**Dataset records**
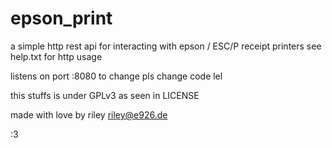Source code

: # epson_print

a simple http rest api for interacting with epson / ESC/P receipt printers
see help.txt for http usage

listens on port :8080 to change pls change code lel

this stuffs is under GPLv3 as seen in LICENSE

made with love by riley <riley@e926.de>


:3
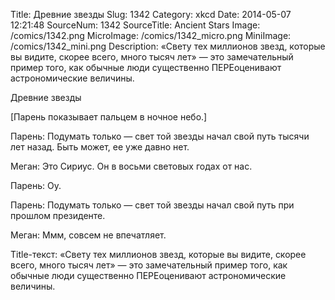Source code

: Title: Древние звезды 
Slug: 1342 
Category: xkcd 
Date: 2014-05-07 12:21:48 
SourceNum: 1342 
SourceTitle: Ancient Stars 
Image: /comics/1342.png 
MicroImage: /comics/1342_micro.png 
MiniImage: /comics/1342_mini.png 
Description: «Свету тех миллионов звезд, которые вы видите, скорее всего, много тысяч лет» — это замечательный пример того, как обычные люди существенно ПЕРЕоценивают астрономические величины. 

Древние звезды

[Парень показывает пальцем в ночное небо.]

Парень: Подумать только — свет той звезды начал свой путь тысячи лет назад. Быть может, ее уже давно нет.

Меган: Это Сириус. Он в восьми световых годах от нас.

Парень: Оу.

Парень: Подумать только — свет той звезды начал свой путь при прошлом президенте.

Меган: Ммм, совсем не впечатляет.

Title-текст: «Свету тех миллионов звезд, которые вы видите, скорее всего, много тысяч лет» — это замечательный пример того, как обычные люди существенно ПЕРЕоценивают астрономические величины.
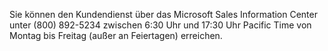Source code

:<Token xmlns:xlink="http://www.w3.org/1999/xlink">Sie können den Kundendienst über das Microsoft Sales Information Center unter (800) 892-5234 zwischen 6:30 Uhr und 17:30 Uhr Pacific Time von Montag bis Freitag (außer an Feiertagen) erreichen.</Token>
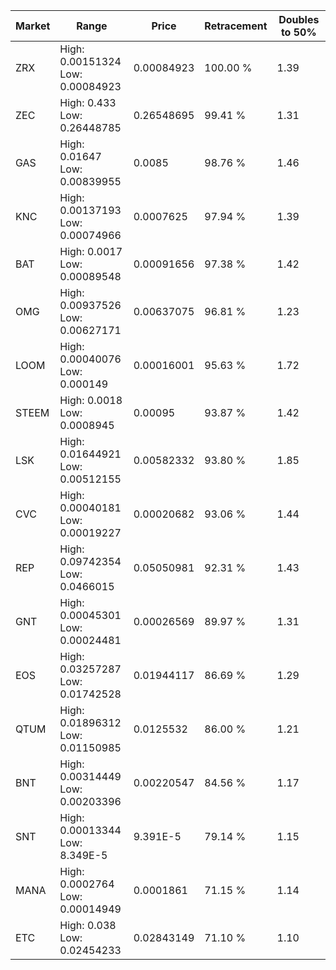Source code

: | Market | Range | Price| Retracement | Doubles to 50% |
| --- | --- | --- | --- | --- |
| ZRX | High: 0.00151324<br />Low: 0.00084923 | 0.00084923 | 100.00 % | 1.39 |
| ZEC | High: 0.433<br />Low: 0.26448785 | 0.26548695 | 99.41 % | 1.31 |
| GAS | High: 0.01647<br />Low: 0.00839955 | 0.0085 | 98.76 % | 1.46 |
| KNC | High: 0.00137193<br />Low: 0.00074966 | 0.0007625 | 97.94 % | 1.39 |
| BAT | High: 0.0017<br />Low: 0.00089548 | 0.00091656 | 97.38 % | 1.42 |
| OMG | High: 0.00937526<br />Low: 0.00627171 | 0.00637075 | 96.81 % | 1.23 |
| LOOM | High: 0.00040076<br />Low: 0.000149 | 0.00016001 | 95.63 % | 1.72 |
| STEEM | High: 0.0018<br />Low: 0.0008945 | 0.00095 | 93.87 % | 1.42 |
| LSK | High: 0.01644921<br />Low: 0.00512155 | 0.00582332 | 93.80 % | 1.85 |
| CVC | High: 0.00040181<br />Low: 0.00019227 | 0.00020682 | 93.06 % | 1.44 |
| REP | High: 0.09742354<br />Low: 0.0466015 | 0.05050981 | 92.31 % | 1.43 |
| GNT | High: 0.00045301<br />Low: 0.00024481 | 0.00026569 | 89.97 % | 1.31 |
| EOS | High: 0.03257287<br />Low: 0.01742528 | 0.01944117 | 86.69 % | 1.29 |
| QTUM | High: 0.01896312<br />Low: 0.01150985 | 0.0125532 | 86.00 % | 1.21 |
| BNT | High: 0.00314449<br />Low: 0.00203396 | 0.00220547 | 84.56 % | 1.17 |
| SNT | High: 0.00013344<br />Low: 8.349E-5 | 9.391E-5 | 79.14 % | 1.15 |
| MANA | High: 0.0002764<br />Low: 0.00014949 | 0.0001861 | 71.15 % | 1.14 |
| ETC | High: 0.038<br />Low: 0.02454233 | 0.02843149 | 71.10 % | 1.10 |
==
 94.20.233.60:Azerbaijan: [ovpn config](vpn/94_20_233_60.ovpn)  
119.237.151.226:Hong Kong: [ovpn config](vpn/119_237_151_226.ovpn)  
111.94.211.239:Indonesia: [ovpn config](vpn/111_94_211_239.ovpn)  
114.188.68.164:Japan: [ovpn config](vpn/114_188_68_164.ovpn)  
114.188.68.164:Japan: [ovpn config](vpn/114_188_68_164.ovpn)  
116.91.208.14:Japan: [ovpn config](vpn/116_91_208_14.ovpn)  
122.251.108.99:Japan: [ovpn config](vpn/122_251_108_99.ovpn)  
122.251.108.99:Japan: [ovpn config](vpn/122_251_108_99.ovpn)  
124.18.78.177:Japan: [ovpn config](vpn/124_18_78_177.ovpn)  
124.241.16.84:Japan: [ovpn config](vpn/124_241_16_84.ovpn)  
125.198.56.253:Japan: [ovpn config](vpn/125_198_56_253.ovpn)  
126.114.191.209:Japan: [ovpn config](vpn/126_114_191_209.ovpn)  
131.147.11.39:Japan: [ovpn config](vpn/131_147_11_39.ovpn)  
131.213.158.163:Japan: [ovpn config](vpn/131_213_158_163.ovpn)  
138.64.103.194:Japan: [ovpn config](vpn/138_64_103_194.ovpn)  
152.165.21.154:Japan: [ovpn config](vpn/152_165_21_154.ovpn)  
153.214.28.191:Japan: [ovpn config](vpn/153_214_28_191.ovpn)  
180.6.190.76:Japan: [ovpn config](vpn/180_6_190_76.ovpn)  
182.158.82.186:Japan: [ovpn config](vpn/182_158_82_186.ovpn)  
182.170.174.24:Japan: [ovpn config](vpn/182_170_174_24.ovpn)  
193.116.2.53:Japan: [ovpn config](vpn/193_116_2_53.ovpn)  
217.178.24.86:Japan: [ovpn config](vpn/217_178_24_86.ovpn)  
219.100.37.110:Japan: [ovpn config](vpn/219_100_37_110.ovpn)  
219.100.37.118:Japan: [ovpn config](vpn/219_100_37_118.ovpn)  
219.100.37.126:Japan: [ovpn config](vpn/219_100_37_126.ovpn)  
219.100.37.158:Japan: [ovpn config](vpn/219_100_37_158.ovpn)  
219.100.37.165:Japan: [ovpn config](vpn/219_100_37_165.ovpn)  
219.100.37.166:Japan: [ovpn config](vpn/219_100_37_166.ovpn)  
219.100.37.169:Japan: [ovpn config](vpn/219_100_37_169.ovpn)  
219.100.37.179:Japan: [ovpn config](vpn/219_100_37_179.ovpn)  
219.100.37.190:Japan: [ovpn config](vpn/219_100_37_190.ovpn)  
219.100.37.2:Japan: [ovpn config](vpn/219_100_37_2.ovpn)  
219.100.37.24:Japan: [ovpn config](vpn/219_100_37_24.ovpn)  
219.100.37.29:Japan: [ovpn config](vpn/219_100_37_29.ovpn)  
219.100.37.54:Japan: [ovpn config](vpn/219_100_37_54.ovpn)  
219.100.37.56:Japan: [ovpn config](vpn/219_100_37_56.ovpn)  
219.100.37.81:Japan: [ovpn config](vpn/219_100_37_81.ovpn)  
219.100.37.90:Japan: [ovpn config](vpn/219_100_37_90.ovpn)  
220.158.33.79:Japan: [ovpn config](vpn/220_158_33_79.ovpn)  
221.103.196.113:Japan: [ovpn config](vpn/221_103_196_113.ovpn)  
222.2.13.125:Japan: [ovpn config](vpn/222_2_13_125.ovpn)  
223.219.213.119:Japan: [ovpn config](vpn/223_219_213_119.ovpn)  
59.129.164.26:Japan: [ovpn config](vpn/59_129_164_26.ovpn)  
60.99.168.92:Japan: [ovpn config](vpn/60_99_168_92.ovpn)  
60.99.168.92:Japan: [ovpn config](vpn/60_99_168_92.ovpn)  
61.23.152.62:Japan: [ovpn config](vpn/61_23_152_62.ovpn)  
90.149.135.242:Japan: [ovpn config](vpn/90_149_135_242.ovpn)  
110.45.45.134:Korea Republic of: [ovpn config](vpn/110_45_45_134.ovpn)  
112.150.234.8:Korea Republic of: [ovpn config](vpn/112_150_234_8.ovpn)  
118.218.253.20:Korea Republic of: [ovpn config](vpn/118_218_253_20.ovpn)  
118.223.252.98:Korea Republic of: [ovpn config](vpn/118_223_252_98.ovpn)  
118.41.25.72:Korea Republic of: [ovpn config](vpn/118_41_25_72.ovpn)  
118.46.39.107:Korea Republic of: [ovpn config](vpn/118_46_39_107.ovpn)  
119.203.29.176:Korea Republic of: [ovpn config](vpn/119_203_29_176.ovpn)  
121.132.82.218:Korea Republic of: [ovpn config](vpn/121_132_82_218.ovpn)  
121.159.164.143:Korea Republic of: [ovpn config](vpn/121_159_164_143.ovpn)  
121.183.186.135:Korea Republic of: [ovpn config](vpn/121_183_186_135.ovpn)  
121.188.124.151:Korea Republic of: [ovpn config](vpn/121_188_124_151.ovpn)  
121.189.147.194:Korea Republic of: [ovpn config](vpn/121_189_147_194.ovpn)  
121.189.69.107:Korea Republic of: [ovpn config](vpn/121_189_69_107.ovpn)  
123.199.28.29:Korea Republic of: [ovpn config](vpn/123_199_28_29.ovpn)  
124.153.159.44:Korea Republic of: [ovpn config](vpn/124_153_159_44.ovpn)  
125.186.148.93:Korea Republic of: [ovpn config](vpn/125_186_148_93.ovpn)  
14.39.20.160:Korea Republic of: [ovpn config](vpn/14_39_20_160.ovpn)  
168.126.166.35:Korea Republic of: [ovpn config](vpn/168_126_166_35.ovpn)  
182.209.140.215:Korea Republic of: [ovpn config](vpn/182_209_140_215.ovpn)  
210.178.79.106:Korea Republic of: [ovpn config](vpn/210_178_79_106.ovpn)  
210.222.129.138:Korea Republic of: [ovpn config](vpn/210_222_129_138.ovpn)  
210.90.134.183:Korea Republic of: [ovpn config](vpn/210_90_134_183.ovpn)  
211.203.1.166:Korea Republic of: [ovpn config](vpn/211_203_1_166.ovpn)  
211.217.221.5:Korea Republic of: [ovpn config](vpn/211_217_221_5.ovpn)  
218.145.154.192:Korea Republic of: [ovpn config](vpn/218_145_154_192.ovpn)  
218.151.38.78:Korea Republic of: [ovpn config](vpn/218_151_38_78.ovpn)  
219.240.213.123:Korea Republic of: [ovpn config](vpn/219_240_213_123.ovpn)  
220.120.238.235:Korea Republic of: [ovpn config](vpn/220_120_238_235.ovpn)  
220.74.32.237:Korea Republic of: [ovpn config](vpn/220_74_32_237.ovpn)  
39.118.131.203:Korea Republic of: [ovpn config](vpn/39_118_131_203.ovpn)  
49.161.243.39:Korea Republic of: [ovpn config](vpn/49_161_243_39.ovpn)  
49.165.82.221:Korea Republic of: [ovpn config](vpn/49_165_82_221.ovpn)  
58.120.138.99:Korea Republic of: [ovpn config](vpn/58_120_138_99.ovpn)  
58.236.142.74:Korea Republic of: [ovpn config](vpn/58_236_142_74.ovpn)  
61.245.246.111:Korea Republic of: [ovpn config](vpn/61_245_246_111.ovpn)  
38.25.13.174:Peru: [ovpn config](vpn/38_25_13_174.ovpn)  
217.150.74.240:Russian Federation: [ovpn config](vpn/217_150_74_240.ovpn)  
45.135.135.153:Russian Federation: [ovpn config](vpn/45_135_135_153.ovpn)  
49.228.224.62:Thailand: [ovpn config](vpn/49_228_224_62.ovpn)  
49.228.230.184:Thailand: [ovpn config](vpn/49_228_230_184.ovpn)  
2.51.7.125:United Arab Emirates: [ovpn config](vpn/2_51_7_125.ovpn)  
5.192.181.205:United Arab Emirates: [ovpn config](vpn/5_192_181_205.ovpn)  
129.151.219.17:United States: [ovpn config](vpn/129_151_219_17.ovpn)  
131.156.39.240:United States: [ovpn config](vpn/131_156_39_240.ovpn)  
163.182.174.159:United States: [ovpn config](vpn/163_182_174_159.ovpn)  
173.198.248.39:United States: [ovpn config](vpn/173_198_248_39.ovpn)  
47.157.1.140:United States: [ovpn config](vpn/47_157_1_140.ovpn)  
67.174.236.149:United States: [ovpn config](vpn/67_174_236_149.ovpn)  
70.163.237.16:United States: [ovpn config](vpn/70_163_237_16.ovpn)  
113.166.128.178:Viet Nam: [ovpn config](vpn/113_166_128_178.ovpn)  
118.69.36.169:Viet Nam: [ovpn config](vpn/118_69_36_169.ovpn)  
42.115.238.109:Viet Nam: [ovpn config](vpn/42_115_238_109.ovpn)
...
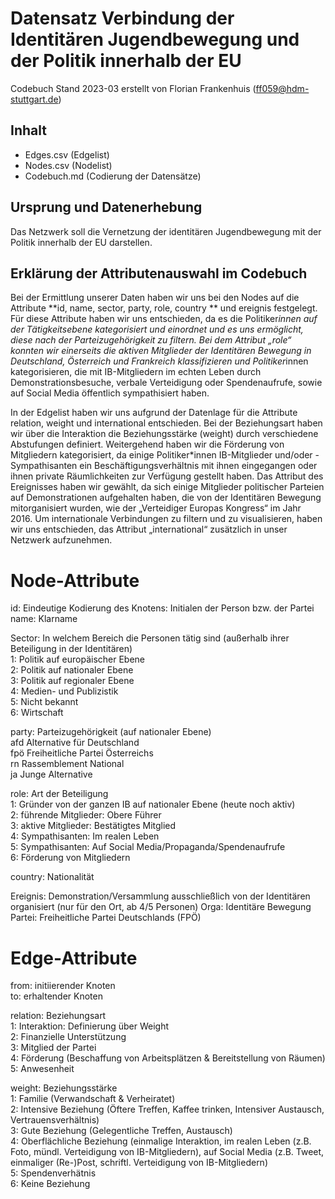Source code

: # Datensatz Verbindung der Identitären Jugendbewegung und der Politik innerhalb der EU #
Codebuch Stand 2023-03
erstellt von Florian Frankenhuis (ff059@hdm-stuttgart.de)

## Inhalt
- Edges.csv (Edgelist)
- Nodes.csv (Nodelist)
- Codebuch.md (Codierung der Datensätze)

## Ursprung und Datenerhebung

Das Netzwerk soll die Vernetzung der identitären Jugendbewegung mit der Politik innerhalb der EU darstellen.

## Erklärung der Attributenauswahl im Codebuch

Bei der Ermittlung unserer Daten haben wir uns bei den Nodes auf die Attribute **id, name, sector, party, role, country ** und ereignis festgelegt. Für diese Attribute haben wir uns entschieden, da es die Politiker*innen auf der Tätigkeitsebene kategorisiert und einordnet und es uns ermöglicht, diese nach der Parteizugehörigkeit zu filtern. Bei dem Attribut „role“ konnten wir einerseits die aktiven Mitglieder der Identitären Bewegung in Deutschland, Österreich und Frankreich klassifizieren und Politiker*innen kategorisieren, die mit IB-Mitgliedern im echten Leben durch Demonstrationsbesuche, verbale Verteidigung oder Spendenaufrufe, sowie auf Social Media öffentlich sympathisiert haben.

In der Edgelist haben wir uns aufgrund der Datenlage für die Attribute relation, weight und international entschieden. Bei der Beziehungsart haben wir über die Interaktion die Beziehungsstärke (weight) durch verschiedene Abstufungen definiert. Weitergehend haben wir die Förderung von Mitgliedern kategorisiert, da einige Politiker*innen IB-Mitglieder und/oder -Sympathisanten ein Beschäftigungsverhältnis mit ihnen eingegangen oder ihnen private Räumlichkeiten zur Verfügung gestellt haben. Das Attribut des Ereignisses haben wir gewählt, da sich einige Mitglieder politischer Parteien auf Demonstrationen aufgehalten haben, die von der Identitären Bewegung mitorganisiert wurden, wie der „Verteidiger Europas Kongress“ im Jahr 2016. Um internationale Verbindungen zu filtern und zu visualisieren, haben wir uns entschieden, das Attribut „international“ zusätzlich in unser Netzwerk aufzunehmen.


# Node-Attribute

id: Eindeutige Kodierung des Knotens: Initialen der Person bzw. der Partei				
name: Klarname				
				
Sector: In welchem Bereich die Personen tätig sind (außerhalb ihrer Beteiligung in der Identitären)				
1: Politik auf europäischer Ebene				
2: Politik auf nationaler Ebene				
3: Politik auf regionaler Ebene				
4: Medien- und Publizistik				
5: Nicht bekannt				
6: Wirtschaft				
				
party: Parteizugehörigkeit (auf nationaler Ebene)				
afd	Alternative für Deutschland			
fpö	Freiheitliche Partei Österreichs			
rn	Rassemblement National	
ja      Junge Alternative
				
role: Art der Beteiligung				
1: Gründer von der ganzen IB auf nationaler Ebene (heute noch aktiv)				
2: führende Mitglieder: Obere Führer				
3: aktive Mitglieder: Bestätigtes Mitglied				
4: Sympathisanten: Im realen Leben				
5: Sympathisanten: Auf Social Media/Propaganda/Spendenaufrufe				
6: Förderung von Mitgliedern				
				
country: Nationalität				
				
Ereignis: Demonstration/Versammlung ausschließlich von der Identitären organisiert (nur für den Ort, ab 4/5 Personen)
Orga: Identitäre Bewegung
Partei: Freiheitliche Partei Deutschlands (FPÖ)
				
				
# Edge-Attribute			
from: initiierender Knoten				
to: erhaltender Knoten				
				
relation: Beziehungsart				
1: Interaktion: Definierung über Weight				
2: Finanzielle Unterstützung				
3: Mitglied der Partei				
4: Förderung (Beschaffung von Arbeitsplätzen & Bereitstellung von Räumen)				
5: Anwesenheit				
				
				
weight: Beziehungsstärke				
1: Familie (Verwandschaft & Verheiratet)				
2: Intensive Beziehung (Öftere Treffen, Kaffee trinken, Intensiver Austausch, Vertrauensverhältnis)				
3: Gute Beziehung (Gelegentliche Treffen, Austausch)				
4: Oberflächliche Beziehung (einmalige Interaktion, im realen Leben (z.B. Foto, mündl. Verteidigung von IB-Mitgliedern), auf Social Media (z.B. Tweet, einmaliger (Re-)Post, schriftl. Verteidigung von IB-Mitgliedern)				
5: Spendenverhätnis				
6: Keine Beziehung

**WHAT IS BEING ASKED**
Retype the portion of the data above that starts on the line with "219.100.37.54:Japan: [ovpn config](vpn/219_100_37_54.ovpn)" and finishes on the line with "118.223.252.98:Korea Republic of: [ovpn", including both of those lines.

**ANSWER SPACE**
219.100.37.54:Japan: [ovpn config](vpn/219_100_37_54.ovpn)  
219.100.37.56:Japan: [ovpn config](vpn/219_100_37_56.ovpn)  
219.100.37.81:Japan: [ovpn config](vpn/219_100_37_81.ovpn)  
219.100.37.90:Japan: [ovpn config](vpn/219_100_37_90.ovpn)  
220.158.33.79:Japan: [ovpn config](vpn/220_158_33_79.ovpn)  
221.103.196.113:Japan: [ovpn config](vpn/221_103_196_113.ovpn)  
222.2.13.125:Japan: [ovpn config](vpn/222_2_13_125.ovpn)  
223.219.213.119:Japan: [ovpn config](vpn/223_219_213_119.ovpn)  
59.129.164.26:Japan: [ovpn config](vpn/59_129_164_26.ovpn)  
60.99.168.92:Japan: [ovpn config](vpn/60_99_168_92.ovpn)  
60.99.168.92:Japan: [ovpn config](vpn/60_99_168_92.ovpn)  
61.23.152.62:Japan: [ovpn config](vpn/61_23_152_62.ovpn)  
90.149.135.242:Japan: [ovpn config](vpn/90_149_135_242.ovpn)  
110.45.45.134:Korea Republic of: [ovpn config](vpn/110_45_45_134.ovpn)  
112.150.234.8:Korea Republic of: [ovpn config](vpn/112_150_234_8.ovpn)  
118.218.253.20:Korea Republic of: [ovpn config](vpn/118_218_253_20.ovpn)  
118.223.252.98:Korea Republic of: [ovpn config](vpn/118_223_252_98.ovpn)  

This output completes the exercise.